#### TASK BRIEF
The records below must be transcribed exactly, with each picture left out.

#### GIVEN ENTRIES
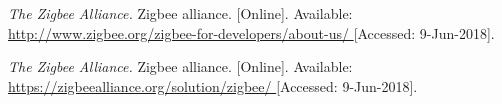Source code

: \begin{thebibliography}{9}













\textit{
The Zigbee Alliance.
}
Zigbee alliance.
[Online]. Available:
\url{
http://www.zigbee.org/zigbee-for-developers/about-us/
}
[Accessed: 9-Jun-2018].



\textit{
The Zigbee Alliance.
}
Zigbee alliance.
[Online]. Available:
\url{
https://zigbeealliance.org/solution/zigbee/
}
[Accessed: 9-Jun-2018].







\end{thebibliography}

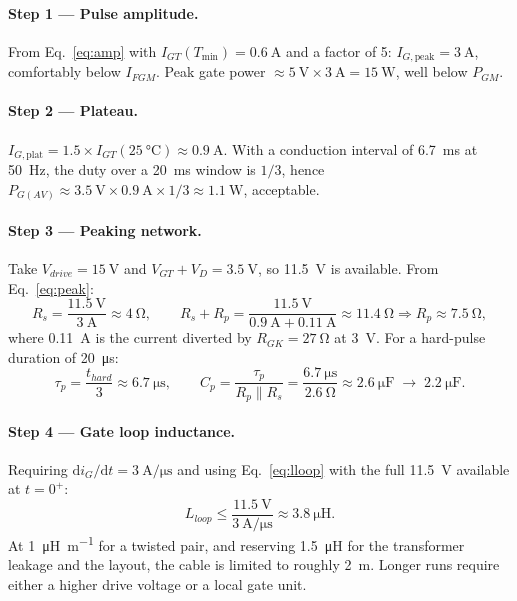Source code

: \documentclass[11pt,a4paper]{article}
\begin{document}
\paragraph{Step 1 --- Pulse amplitude.}
From Eq.~\eqref{eq:amp} with $I_{GT}(T_{\min}) = \SI{0.6}{\ampere}$ and a factor of
5: $I_{G,\text{peak}} = \SI{3}{\ampere}$, comfortably below $I_{FGM}$.
Peak gate power $\approx \SI{5}{\volt}\times\SI{3}{\ampere} = \SI{15}{\watt}$,
well below $P_{GM}$.

\paragraph{Step 2 --- Plateau.}
$I_{G,\text{plat}} = 1.5\times I_{GT}(\SI{25}{\celsius}) \approx
\SI{0.9}{\ampere}$. With a conduction interval of \SI{6.7}{\milli\second} at
\SI{50}{\hertz}, the duty over a \SI{20}{\milli\second} window is $1/3$, hence
$P_{G(AV)} \approx \SI{3.5}{\volt}\times\SI{0.9}{\ampere}\times 1/3 \approx
\SI{1.1}{\watt}$, acceptable.

\paragraph{Step 3 --- Peaking network.}
Take $V_{drive} = \SI{15}{\volt}$ and $V_{GT}+V_{D} = \SI{3.5}{\volt}$, so
\SI{11.5}{\volt} is available. From Eq.~\eqref{eq:peak}:
\[
  R_s = \frac{\SI{11.5}{\volt}}{\SI{3}{\ampere}} \approx \SI{4}{\ohm},
  \qquad
  R_s + R_p = \frac{\SI{11.5}{\volt}}{\SI{0.9}{\ampere} + \SI{0.11}{\ampere}}
  \approx \SI{11.4}{\ohm} \Rightarrow R_p \approx \SI{7.5}{\ohm},
\]
where \SI{0.11}{\ampere} is the current diverted by $R_{GK} = \SI{27}{\ohm}$ at
\SI{3}{\volt}. For a hard-pulse duration of \SI{20}{\micro\second}:
\[
  \tau_p = \frac{t_{hard}}{3} \approx \SI{6.7}{\micro\second},
  \qquad
  C_p = \frac{\tau_p}{R_p \parallel R_s}
      = \frac{\SI{6.7}{\micro\second}}{\SI{2.6}{\ohm}} \approx \SI{2.6}{\micro\farad}
      \;\rightarrow\; \SI{2.2}{\micro\farad}.
\]

\paragraph{Step 4 --- Gate loop inductance.}
Requiring $\mathrm{d}i_G/\mathrm{d}t = \SI{3}{\ampere\per\micro\second}$ and using
Eq.~\eqref{eq:lloop} with the full \SI{11.5}{\volt} available at $t=0^+$:
\[
  L_{loop} \le \frac{\SI{11.5}{\volt}}{\SI{3}{\ampere\per\micro\second}}
  \approx \SI{3.8}{\micro\henry}.
\]
At \SI{1}{\micro\henry\per\metre} for a twisted pair, and reserving
\SI{1.5}{\micro\henry} for the transformer leakage and the layout, the cable is
limited to roughly \SI{2}{\metre}. Longer runs require either a higher drive
voltage or a local gate unit.
\end{document}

#### ANSWER AREA
Source code

: \begin{thebibliography}{9}













\textit{
The Zigbee Alliance.
}
Zigbee alliance.
[Online]. Available:
\url{
http://www.zigbee.org/zigbee-for-developers/about-us/
}
[Accessed: 9-Jun-2018].



\textit{
The Zigbee Alliance.
}
Zigbee alliance.
[Online]. Available:
\url{
https://zigbeealliance.org/solution/zigbee/
}
[Accessed: 9-Jun-2018].







\end{thebibliography}

Source code

: \documentclass[11pt,a4paper]{article}
\begin{document}
\paragraph{Step 1 --- Pulse amplitude.}
From Eq.~\eqref{eq:amp} with $I_{GT}(T_{\min}) = \SI{0.6}{\ampere}$ and a factor of
5: $I_{G,\text{peak}} = \SI{3}{\ampere}$, comfortably below $I_{FGM}$.
Peak gate power $\approx \SI{5}{\volt}\times\SI{3}{\ampere} = \SI{15}{\watt}$,
well below $P_{GM}$.

\paragraph{Step 2 --- Plateau.}
$I_{G,\text{plat}} = 1.5\times I_{GT}(\SI{25}{\celsius}) \approx
\SI{0.9}{\ampere}$. With a conduction interval of \SI{6.7}{\milli\second} at
\SI{50}{\hertz}, the duty over a \SI{20}{\milli\second} window is $1/3$, hence
$P_{G(AV)} \approx \SI{3.5}{\volt}\times\SI{0.9}{\ampere}\times 1/3 \approx
\SI{1.1}{\watt}$, acceptable.

\paragraph{Step 3 --- Peaking network.}
Take $V_{drive} = \SI{15}{\volt}$ and $V_{GT}+V_{D} = \SI{3.5}{\volt}$, so
\SI{11.5}{\volt} is available. From Eq.~\eqref{eq:peak}:
\[
  R_s = \frac{\SI{11.5}{\volt}}{\SI{3}{\ampere}} \approx \SI{4}{\ohm},
  \qquad
  R_s + R_p = \frac{\SI{11.5}{\volt}}{\SI{0.9}{\ampere} + \SI{0.11}{\ampere}}
  \approx \SI{11.4}{\ohm} \Rightarrow R_p \approx \SI{7.5}{\ohm},
\]
where \SI{0.11}{\ampere} is the current diverted by $R_{GK} = \SI{27}{\ohm}$ at
\SI{3}{\volt}. For a hard-pulse duration of \SI{20}{\micro\second}:
\[
  \tau_p = \frac{t_{hard}}{3} \approx \SI{6.7}{\micro\second},
  \qquad
  C_p = \frac{\tau_p}{R_p \parallel R_s}
      = \frac{\SI{6.7}{\micro\second}}{\SI{2.6}{\ohm}} \approx \SI{2.6}{\micro\farad}
      \;\rightarrow\; \SI{2.2}{\micro\farad}.
\]

\paragraph{Step 4 --- Gate loop inductance.}
Requiring $\mathrm{d}i_G/\mathrm{d}t = \SI{3}{\ampere\per\micro\second}$ and using
Eq.~\eqref{eq:lloop} with the full \SI{11.5}{\volt} available at $t=0^+$:
\[
  L_{loop} \le \frac{\SI{11.5}{\volt}}{\SI{3}{\ampere\per\micro\second}}
  \approx \SI{3.8}{\micro\henry}.
\]
At \SI{1}{\micro\henry\per\metre} for a twisted pair, and reserving
\SI{1.5}{\micro\henry} for the transformer leakage and the layout, the cable is
limited to roughly \SI{2}{\metre}. Longer runs require either a higher drive
voltage or a local gate unit.
\end{document}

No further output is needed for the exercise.